▶ **How to complete this task**:
Which lines of the data hold the word "dans"? Copy all of them.

▶ **Dataset extract**:
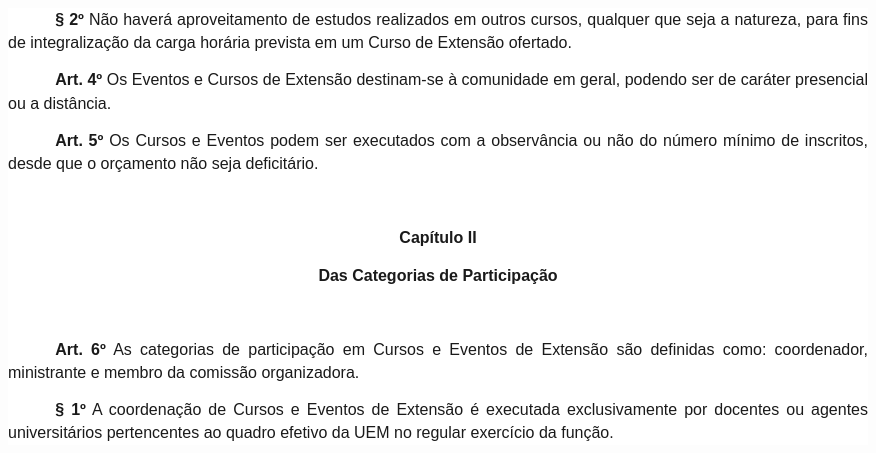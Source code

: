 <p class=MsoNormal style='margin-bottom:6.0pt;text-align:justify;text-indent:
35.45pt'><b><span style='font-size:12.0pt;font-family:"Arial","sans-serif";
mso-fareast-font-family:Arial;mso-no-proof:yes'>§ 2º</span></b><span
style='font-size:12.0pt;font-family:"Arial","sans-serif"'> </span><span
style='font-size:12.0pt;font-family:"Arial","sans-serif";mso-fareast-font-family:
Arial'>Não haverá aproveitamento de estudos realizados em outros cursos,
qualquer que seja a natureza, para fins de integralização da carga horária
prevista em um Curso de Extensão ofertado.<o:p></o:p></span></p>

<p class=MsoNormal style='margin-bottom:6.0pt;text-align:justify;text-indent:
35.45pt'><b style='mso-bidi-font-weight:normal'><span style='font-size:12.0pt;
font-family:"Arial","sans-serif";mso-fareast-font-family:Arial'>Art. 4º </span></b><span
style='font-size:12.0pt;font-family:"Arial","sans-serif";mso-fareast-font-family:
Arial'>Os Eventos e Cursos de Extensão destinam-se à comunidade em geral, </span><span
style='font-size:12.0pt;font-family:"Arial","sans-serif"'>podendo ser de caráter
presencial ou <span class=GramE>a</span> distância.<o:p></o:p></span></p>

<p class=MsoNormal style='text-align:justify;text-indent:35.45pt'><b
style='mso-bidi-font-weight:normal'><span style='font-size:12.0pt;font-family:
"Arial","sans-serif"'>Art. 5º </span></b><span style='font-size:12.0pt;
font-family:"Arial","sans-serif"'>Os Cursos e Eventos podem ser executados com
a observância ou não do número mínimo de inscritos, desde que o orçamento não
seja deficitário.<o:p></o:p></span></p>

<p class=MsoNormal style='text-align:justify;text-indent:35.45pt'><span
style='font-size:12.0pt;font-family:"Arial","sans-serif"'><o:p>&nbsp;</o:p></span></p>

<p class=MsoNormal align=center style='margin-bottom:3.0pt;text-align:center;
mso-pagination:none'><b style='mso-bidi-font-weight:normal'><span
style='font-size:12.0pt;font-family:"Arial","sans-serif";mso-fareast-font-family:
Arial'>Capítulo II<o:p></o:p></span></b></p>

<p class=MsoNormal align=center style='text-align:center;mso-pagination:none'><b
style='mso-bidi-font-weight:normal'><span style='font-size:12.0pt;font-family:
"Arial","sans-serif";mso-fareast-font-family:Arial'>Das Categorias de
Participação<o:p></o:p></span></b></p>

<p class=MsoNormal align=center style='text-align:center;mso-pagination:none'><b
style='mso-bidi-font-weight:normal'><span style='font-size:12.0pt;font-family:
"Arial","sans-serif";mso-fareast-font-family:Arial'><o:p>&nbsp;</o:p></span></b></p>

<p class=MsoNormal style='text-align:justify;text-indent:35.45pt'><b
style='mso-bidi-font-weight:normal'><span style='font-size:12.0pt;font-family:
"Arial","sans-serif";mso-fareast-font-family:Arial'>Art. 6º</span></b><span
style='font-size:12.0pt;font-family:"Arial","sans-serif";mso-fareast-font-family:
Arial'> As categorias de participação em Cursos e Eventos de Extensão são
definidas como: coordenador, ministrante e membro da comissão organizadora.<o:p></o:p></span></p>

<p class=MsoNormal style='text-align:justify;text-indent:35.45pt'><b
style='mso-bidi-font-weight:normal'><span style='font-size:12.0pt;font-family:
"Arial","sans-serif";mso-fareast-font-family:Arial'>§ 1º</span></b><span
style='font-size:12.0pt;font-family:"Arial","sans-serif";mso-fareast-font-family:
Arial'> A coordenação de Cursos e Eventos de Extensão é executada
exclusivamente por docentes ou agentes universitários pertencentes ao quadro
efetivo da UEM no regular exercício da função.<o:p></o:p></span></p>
...
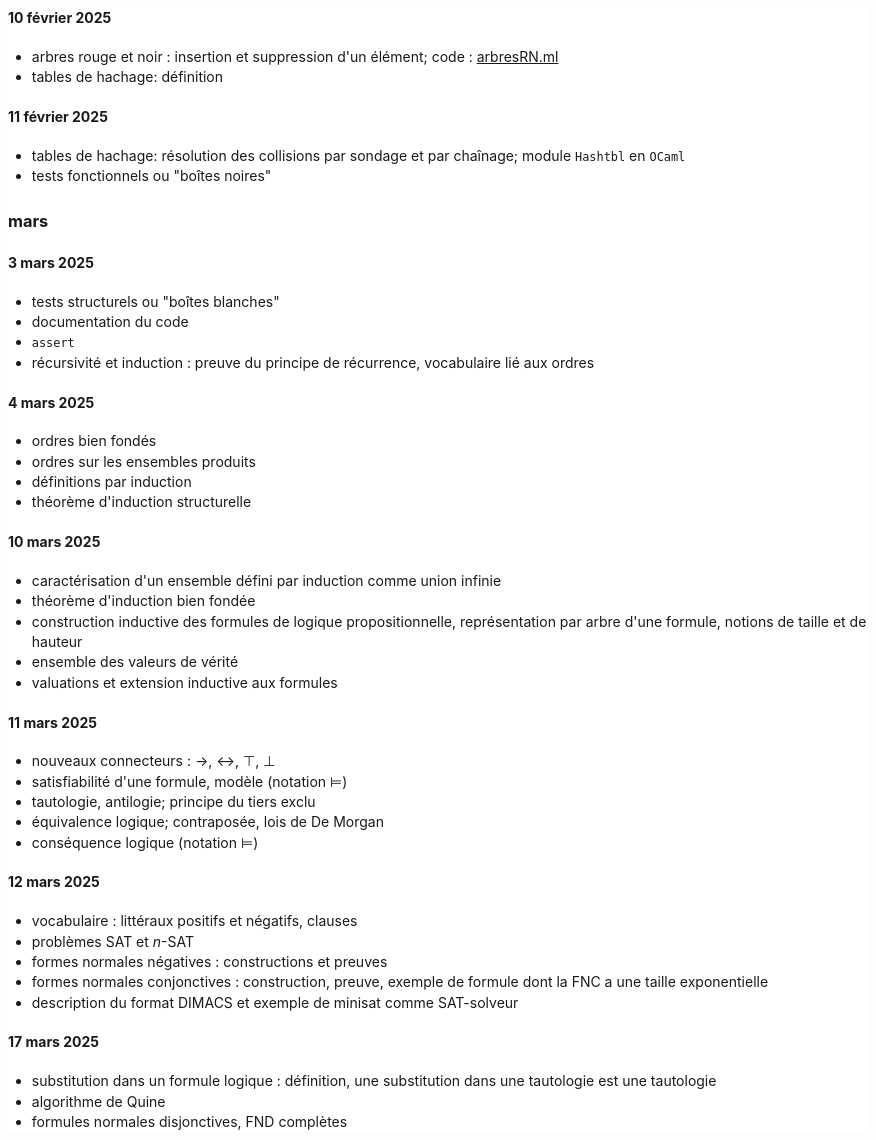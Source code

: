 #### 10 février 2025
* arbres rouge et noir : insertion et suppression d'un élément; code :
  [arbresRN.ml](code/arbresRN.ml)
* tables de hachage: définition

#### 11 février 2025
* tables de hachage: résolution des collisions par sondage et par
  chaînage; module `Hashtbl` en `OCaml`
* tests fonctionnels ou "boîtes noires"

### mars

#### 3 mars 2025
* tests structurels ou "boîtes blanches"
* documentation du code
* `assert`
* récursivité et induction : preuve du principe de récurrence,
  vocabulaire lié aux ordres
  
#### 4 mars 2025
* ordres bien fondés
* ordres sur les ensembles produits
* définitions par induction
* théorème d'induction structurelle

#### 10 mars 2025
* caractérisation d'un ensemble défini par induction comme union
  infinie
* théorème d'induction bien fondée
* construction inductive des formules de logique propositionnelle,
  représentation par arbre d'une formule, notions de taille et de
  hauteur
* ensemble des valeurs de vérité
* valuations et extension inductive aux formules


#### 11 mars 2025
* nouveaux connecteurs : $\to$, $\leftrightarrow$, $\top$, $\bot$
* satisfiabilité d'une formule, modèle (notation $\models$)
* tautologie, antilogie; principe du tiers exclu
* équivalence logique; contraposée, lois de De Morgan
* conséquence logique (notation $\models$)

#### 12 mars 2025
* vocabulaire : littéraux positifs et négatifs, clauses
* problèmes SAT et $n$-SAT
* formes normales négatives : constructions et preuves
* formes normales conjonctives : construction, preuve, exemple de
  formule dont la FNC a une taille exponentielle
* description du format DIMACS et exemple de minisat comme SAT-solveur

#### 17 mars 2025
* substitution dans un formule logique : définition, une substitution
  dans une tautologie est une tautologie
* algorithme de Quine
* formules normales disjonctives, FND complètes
...
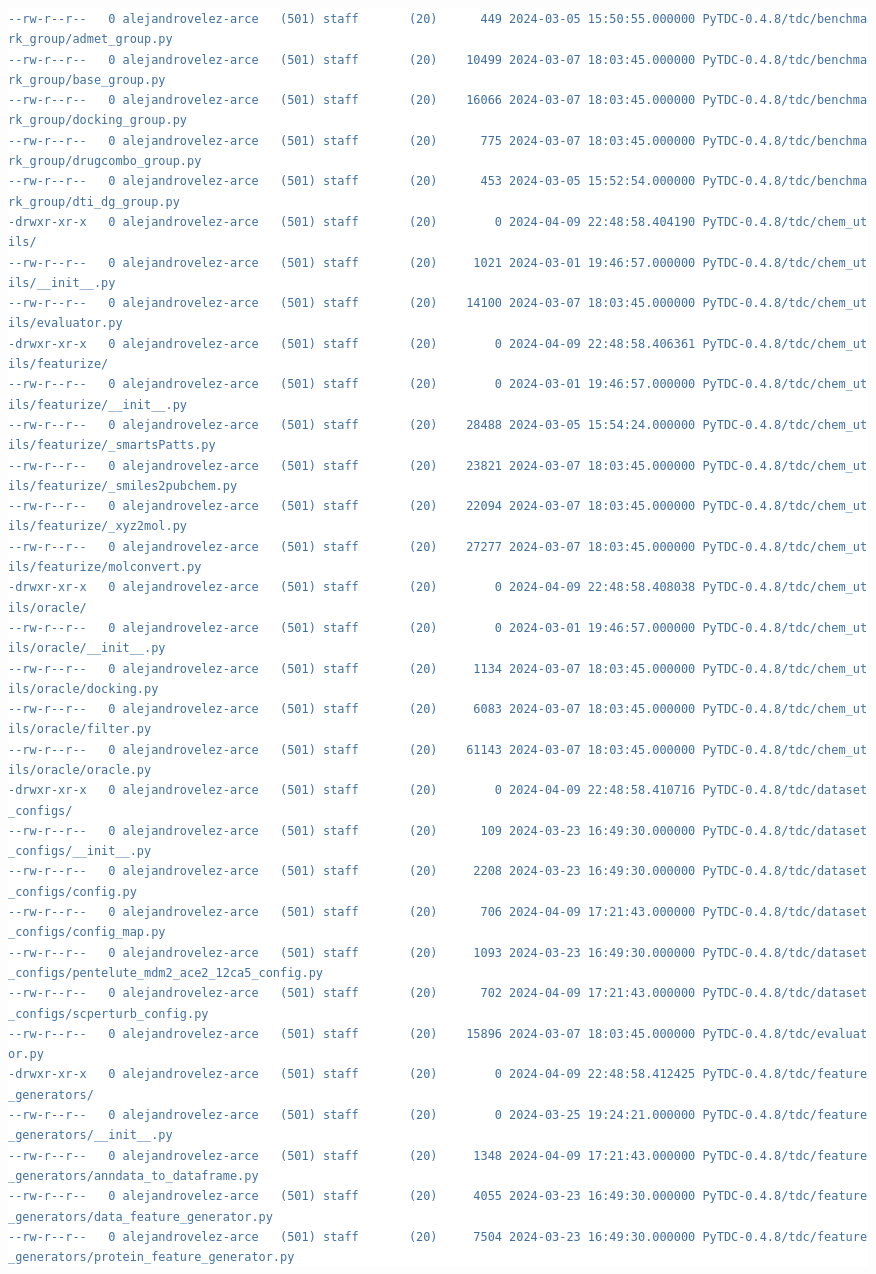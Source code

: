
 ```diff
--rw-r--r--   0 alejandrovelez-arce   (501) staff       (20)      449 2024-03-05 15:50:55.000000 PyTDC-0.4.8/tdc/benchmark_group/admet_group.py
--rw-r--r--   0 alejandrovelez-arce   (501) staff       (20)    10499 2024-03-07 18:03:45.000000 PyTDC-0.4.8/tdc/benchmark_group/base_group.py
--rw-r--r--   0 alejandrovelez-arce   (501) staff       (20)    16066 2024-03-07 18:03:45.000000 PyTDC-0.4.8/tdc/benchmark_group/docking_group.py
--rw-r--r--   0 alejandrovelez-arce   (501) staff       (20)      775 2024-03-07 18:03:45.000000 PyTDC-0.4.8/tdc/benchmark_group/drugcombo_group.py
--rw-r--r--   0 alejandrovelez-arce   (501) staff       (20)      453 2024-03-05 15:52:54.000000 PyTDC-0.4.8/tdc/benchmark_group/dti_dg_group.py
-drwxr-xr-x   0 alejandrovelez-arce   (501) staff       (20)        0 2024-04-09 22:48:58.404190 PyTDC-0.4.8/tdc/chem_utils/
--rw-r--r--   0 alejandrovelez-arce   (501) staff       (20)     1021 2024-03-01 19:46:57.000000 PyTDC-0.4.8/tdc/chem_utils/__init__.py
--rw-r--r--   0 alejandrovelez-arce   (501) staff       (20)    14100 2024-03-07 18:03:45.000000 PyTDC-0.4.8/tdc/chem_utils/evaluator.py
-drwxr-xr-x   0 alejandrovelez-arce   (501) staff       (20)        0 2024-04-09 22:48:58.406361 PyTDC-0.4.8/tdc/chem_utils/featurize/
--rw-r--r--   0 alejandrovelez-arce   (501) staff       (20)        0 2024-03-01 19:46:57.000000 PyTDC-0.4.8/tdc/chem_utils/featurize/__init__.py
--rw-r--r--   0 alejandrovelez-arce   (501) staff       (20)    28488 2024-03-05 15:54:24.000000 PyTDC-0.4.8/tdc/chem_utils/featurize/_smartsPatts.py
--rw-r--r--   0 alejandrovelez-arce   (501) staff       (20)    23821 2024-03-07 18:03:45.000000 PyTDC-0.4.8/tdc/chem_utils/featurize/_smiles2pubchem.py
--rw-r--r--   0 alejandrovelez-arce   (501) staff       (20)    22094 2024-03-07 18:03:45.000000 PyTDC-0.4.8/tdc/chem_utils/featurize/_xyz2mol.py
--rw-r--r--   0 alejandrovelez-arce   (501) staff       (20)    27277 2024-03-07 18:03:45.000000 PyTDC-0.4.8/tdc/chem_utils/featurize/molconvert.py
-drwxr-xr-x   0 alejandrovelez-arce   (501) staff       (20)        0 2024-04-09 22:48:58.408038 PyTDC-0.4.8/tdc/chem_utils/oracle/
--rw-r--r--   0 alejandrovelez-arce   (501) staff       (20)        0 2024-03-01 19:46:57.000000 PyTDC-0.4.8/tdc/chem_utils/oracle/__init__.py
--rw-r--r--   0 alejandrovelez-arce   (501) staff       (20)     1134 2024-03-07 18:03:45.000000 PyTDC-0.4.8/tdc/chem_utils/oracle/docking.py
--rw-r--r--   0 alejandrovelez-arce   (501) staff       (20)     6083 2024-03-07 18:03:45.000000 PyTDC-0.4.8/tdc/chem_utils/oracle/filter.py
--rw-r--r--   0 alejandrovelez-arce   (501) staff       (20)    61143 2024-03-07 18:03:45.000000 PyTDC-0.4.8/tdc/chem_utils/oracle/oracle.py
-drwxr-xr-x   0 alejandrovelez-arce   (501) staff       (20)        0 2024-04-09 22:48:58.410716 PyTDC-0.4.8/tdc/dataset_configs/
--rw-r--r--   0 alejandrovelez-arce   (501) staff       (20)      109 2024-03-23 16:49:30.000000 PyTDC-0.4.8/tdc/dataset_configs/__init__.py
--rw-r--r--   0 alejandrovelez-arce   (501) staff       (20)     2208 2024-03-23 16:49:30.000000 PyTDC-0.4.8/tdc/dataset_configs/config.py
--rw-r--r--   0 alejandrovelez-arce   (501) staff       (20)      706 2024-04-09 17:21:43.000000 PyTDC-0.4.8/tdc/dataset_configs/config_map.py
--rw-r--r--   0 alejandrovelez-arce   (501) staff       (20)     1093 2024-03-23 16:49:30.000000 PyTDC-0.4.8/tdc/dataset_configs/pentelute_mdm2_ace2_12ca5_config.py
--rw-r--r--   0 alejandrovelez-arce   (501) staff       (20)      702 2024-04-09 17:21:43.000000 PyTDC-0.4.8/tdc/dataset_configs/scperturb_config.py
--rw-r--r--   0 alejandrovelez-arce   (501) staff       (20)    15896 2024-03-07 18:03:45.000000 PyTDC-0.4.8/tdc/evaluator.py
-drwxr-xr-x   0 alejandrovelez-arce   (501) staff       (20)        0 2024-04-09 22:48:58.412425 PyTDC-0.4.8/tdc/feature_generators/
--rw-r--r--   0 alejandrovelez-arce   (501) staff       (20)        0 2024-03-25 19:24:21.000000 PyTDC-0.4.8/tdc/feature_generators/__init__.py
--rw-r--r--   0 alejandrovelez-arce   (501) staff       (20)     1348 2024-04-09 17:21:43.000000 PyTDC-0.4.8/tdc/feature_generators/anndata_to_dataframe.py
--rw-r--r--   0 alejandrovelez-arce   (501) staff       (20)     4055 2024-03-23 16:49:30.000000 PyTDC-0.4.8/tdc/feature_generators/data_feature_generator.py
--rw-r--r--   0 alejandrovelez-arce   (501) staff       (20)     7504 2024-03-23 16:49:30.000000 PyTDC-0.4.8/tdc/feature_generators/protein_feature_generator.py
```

▶ **Written answer**:
* substitution dans un formule logique : définition, une substitution
  dans une tautologie est une tautologie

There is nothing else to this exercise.